O babà è na cosa seria, cu babà nun se pazzea, cantava Marisa Laurito, showgirl napoletana, al Festival di Sanremo del 1989. E infatti il babà è catalogato come dolce tipico della tradizione partenopea, anche se l’origine della ricetta del babà non è propriamente campana. La storia non mente, e il babà napoletano, vanto e orgoglio di Napoli, non profuma di solo Vesuvio. I suoi natali, infatti, riecheggiano nelle origini e nella storia polacca, e nell’immagine di un Re, che per noia o per virtù, diede forma a uno dei dolci napoletani più deliziosi.

E chi era questo re? Stanislao Leszczinski, giovane re di Polonia dal 1704 al 1735, costretto per una sconfitta in guerra da Pietro il Grande, Zar di tutte le Russie, alla privazione del suo regno e relegato, successivamente, al piccolo Ducato di Lorena. E’ proprio qui che per alleviare le sofferenze della detronizzazione e per riempire il tempo libero a sua disposizione, re Stanislao amava alzare un po’ il gomito con vini prelibati e bicchierini di rhum e rimpinzarsi di dolci e pasticci che lo aiutassero, in qualche modo, a superare le amarezze della storia. Accontentarlo, però, non era per nulla facile: i pasticcieri del Ducato non avevano così tanta inventiva e le specialità del territorio era il solo kugelhupf, dolce tipico del lorenese, un dolce di pasta soffice si, ma del tutto spugnosa e asciutta.

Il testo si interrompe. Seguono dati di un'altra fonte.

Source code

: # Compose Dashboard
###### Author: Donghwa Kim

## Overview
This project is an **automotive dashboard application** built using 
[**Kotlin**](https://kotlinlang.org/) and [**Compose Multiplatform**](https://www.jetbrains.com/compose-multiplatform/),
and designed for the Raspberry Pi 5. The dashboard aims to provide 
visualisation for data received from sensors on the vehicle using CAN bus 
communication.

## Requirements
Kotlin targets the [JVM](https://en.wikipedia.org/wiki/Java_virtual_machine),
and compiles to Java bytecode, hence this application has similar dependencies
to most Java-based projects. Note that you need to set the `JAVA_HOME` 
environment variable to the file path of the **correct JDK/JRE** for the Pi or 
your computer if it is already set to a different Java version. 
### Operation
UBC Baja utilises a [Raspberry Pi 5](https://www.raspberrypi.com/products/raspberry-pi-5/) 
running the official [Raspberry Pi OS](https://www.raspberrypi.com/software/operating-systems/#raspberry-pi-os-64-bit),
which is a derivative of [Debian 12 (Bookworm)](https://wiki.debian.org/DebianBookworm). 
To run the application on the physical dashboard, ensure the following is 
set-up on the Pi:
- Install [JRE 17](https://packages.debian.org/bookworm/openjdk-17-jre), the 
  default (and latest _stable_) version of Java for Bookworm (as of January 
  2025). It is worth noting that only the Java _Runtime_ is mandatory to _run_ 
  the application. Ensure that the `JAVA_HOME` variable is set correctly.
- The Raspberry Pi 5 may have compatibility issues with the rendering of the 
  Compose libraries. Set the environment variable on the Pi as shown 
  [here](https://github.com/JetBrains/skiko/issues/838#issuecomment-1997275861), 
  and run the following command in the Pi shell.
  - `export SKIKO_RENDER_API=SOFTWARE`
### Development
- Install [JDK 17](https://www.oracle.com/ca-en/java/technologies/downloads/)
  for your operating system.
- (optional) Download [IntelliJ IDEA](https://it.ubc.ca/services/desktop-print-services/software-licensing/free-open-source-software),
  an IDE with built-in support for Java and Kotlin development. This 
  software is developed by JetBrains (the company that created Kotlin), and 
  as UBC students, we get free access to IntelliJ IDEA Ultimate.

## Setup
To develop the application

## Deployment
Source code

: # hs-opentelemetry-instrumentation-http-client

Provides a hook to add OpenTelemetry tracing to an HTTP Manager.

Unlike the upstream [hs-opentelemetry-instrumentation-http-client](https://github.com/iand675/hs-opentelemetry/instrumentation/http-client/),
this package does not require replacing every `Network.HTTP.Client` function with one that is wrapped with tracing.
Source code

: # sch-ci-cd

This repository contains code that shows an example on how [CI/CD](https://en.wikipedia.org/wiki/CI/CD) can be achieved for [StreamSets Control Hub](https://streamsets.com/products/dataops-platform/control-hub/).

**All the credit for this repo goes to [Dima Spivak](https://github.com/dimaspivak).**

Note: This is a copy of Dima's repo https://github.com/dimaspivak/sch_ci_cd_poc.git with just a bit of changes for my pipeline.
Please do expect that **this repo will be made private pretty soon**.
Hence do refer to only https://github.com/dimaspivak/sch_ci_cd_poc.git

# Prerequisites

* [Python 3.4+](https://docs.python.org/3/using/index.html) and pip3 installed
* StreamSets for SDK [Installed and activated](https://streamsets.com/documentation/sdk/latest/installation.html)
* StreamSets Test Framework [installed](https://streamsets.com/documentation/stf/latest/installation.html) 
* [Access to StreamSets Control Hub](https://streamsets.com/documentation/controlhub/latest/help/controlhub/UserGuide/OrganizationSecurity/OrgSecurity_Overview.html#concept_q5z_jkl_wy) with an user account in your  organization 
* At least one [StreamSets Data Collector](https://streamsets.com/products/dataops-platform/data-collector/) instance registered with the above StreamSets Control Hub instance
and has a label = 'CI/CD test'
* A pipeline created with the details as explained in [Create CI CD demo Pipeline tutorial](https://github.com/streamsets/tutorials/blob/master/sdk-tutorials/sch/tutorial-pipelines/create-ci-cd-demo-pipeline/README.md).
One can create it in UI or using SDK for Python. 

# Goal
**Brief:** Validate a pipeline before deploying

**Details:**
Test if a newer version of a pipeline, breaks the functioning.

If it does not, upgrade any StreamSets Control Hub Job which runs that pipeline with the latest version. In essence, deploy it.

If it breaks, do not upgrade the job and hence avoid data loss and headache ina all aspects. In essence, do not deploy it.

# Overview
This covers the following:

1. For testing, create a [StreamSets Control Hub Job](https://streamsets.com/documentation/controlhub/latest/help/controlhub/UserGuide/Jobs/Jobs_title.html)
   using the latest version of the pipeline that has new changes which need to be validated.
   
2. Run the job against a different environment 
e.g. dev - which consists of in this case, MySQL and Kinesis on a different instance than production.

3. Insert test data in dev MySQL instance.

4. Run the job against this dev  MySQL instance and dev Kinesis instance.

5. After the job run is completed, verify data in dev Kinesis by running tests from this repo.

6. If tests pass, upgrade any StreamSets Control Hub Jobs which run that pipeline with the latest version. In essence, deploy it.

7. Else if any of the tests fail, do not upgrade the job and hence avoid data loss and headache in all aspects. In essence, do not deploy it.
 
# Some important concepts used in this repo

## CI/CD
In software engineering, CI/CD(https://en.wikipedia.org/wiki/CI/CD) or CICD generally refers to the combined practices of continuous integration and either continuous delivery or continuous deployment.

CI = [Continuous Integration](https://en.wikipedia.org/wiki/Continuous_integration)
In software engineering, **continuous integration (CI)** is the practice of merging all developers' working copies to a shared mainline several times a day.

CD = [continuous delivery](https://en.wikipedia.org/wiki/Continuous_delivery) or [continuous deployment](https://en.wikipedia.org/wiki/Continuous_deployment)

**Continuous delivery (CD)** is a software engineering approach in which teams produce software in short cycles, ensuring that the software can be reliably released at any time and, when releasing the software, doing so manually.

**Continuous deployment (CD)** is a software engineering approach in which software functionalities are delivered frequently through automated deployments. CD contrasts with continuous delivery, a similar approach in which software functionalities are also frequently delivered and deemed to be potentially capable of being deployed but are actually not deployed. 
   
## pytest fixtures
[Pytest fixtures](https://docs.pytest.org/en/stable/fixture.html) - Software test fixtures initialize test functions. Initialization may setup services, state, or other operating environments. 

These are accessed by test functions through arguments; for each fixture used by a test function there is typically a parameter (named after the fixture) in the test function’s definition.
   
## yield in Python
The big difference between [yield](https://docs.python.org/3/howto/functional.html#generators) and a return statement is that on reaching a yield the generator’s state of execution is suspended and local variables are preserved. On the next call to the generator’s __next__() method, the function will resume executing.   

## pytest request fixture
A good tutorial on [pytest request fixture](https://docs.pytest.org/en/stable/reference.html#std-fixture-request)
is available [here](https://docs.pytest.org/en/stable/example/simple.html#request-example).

Capita allora che re Stanislao, in un giorno di particolare noia e in preda ai fiumi dell’alcool, chiede qualcosa di delizioso ai suoi servitori per placare le sue insoddisfazioni. Al ripresentarsi del kugelhupf, la furia del re è tanta da scagliare via il piatto con i dolci. E’ qui che leggenda, destino e sorte si intrecciano. Il piatto, quasi per fatalità, va ad urtare la bottiglia di rhum posta in tavola, bottiglia che rovesciandosi ricopre la pasta lorinese, regalando, al dolce, un sapore e un colore del tutto diverso. L’invenzione del babà nasceva, così, in maniera del tutto magica e fortuita. E il nome del dolce? Re Stanislao, amante delle novelle di Le Mille e una Notte decise, di rendere omaggio ad uno dei protagonisti di quegli stessi racconti tanto amati, Ali Babà, da cui, appunto, Babà. Dalla Polonia a Napoli il passo non è poi così breve, ma è con i monsù, cuochi di corte che prestavano servizio presso le nobili famiglie, che il babà venne successivamente importato in terra partenopea dove assunse la caratteristica forma del fungo e divenne, quello che tutti noi conosciamo, come l’unico e solo babà napoletano.